(THE TASK):
Reproduce all entries precisely as they are written.

Content starts

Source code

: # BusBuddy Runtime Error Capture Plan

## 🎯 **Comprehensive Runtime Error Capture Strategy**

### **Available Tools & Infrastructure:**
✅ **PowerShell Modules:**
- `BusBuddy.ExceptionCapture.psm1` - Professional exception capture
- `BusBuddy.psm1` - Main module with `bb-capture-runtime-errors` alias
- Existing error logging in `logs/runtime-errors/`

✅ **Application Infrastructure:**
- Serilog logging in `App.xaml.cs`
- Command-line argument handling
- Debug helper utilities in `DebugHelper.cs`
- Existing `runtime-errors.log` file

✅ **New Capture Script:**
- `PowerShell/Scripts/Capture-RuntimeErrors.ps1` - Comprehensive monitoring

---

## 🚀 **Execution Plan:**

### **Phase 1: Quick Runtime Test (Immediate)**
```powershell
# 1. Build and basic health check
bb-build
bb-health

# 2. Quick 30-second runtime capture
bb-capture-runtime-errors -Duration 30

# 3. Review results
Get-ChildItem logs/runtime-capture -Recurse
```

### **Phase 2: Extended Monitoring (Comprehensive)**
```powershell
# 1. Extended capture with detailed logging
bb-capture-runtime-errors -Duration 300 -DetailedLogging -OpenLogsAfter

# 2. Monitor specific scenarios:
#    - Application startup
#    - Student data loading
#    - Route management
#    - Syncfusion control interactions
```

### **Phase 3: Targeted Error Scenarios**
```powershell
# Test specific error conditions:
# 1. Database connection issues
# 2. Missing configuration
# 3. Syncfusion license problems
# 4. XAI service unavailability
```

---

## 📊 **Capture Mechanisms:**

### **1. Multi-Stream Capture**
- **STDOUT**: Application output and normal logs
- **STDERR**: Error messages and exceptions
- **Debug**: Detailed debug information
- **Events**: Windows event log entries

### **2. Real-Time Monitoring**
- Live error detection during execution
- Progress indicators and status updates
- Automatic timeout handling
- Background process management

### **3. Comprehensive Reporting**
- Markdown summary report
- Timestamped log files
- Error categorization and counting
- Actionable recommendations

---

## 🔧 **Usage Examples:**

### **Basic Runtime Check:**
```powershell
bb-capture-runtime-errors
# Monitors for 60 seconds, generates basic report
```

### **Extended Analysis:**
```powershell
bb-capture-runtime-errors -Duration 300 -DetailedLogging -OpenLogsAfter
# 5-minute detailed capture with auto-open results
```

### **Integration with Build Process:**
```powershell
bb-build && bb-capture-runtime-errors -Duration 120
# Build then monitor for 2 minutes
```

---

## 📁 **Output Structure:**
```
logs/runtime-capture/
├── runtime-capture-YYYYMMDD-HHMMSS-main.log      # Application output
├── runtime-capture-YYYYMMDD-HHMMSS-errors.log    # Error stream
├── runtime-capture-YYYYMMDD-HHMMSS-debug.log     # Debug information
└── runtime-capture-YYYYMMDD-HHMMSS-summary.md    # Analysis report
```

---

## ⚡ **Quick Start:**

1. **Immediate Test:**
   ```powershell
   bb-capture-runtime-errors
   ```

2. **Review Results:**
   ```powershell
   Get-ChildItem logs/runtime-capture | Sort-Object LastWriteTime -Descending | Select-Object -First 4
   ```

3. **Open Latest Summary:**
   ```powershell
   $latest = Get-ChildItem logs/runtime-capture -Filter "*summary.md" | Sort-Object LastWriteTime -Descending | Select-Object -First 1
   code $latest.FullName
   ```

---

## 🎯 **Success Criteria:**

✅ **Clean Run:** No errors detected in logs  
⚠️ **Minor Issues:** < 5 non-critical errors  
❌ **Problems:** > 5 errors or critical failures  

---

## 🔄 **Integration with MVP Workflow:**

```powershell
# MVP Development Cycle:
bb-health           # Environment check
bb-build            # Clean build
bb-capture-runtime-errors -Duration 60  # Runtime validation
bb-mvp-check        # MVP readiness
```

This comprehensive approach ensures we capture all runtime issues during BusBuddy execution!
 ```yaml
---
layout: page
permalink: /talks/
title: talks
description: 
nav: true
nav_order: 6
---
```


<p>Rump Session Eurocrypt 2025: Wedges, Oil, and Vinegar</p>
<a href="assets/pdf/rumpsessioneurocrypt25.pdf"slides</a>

Content ends

(EXERCISE RESULT):
Source code

: # BusBuddy Runtime Error Capture Plan

## 🎯 **Comprehensive Runtime Error Capture Strategy**

### **Available Tools & Infrastructure:**
✅ **PowerShell Modules:**
- `BusBuddy.ExceptionCapture.psm1` - Professional exception capture
- `BusBuddy.psm1` - Main module with `bb-capture-runtime-errors` alias
- Existing error logging in `logs/runtime-errors/`

✅ **Application Infrastructure:**
- Serilog logging in `App.xaml.cs`
- Command-line argument handling
- Debug helper utilities in `DebugHelper.cs`
- Existing `runtime-errors.log` file

✅ **New Capture Script:**
- `PowerShell/Scripts/Capture-RuntimeErrors.ps1` - Comprehensive monitoring

---

## 🚀 **Execution Plan:**

### **Phase 1: Quick Runtime Test (Immediate)**
```powershell
# 1. Build and basic health check
bb-build
bb-health

# 2. Quick 30-second runtime capture
bb-capture-runtime-errors -Duration 30

# 3. Review results
Get-ChildItem logs/runtime-capture -Recurse
```

### **Phase 2: Extended Monitoring (Comprehensive)**
```powershell
# 1. Extended capture with detailed logging
bb-capture-runtime-errors -Duration 300 -DetailedLogging -OpenLogsAfter

# 2. Monitor specific scenarios:
#    - Application startup
#    - Student data loading
#    - Route management
#    - Syncfusion control interactions
```

### **Phase 3: Targeted Error Scenarios**
```powershell
# Test specific error conditions:
# 1. Database connection issues
# 2. Missing configuration
# 3. Syncfusion license problems
# 4. XAI service unavailability
```

---

## 📊 **Capture Mechanisms:**

### **1. Multi-Stream Capture**
- **STDOUT**: Application output and normal logs
- **STDERR**: Error messages and exceptions
- **Debug**: Detailed debug information
- **Events**: Windows event log entries

### **2. Real-Time Monitoring**
- Live error detection during execution
- Progress indicators and status updates
- Automatic timeout handling
- Background process management

### **3. Comprehensive Reporting**
- Markdown summary report
- Timestamped log files
- Error categorization and counting
- Actionable recommendations

---

## 🔧 **Usage Examples:**

### **Basic Runtime Check:**
```powershell
bb-capture-runtime-errors
# Monitors for 60 seconds, generates basic report
```

### **Extended Analysis:**
```powershell
bb-capture-runtime-errors -Duration 300 -DetailedLogging -OpenLogsAfter
# 5-minute detailed capture with auto-open results
```

### **Integration with Build Process:**
```powershell
bb-build && bb-capture-runtime-errors -Duration 120
# Build then monitor for 2 minutes
```

---

## 📁 **Output Structure:**
```
logs/runtime-capture/
├── runtime-capture-YYYYMMDD-HHMMSS-main.log      # Application output
├── runtime-capture-YYYYMMDD-HHMMSS-errors.log    # Error stream
├── runtime-capture-YYYYMMDD-HHMMSS-debug.log     # Debug information
└── runtime-capture-YYYYMMDD-HHMMSS-summary.md    # Analysis report
```

---

## ⚡ **Quick Start:**

1. **Immediate Test:**
   ```powershell
   bb-capture-runtime-errors
   ```

2. **Review Results:**
   ```powershell
   Get-ChildItem logs/runtime-capture | Sort-Object LastWriteTime -Descending | Select-Object -First 4
   ```

3. **Open Latest Summary:**
   ```powershell
   $latest = Get-ChildItem logs/runtime-capture -Filter "*summary.md" | Sort-Object LastWriteTime -Descending | Select-Object -First 1
   code $latest.FullName
   ```

---

## 🎯 **Success Criteria:**

✅ **Clean Run:** No errors detected in logs  
⚠️ **Minor Issues:** < 5 non-critical errors  
❌ **Problems:** > 5 errors or critical failures  

---

## 🔄 **Integration with MVP Workflow:**

```powershell
# MVP Development Cycle:
bb-health           # Environment check
bb-build            # Clean build
bb-capture-runtime-errors -Duration 60  # Runtime validation
bb-mvp-check        # MVP readiness
```

This comprehensive approach ensures we capture all runtime issues during BusBuddy execution!
 ```yaml
---
layout: page
permalink: /talks/
title: talks
description: 
nav: true
nav_order: 6
---
```


<p>Rump Session Eurocrypt 2025: Wedges, Oil, and Vinegar</p>
<a href="assets/pdf/rumpsessioneurocrypt25.pdf"slides</a>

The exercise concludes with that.